Inventory, cs : 0
Plums are small to medium-sized stone fruits, averaging 2 to 7 centimeters in diameter, and have a round, oval, ovate, to cordate shape with a prominent suture line extending from the stem’s cavity to the Plum’s base. The fruit’s skin is thin, taut, smooth, and delicate, bruising easily, and ranges in color from dark purple, almost black, ruby red, bright green to golden amber, depending on the variety. Some Plum cultivars are also covered in a waxy, pale blue to grey bloom that encases the entire surface of the fruit, locking in moisture and acting as a protective barrier. Underneath the skin, the flesh is semi-firm, aqueous, and dense with a tender and succulent consistency. Each variety of Plum will exhibit varying flesh tones, including orange, yellow, purple, red, pink, to green hues, and there is a brown pit that is either tightly adhered or easily separated from the center of the flesh. Plums, depending on the variety, will have a sweet and subacid, sweet-tart, or sour flavor with fruity, tropical, rich, and sometimes sugary nuances.
Plums are available in the summer through early fall.

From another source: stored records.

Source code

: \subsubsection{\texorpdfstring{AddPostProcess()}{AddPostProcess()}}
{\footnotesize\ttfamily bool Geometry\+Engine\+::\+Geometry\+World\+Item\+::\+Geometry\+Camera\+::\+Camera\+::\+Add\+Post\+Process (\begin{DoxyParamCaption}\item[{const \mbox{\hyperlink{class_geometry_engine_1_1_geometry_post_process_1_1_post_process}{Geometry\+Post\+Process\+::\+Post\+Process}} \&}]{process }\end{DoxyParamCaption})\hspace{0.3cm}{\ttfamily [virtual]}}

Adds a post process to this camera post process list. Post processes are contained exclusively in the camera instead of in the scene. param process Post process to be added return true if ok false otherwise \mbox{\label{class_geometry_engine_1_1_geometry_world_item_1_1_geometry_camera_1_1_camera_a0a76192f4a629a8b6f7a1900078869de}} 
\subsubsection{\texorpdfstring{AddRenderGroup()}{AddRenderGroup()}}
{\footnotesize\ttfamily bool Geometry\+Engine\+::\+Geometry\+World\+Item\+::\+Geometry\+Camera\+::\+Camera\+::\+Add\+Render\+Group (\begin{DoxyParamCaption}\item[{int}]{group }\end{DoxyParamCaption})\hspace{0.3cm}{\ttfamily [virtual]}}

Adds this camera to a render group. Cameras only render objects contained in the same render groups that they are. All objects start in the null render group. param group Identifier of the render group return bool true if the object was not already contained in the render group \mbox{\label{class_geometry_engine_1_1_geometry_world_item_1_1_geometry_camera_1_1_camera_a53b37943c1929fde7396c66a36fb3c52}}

Plums, botanically a part of the Prunus genus, are flavorful stone fruits belonging to the Rosaceae family. Experts believe there are two main species, known as Japanese plums, or Prunus salicina, and European plums, Prunus domestica. Both species are the main types utilized for commercial production, and species such as American plums, Prunus americana are considered minor, more localized types. There are many different varieties of Plums within each of these species that vary in flavor, appearance, and texture. Plums grow on trees that can reach 5 to 12 meters in height, and common cultivars include Santa Rosa, Greengage, Mirabelle, Moyer, Friar, Damson, El Dorado, and Elephant Heart. Plums are believed to be one of the earliest cultivated fruits in history and have been favored since antiquity for their sweet, subtly tangy flavor and firm but tender flesh.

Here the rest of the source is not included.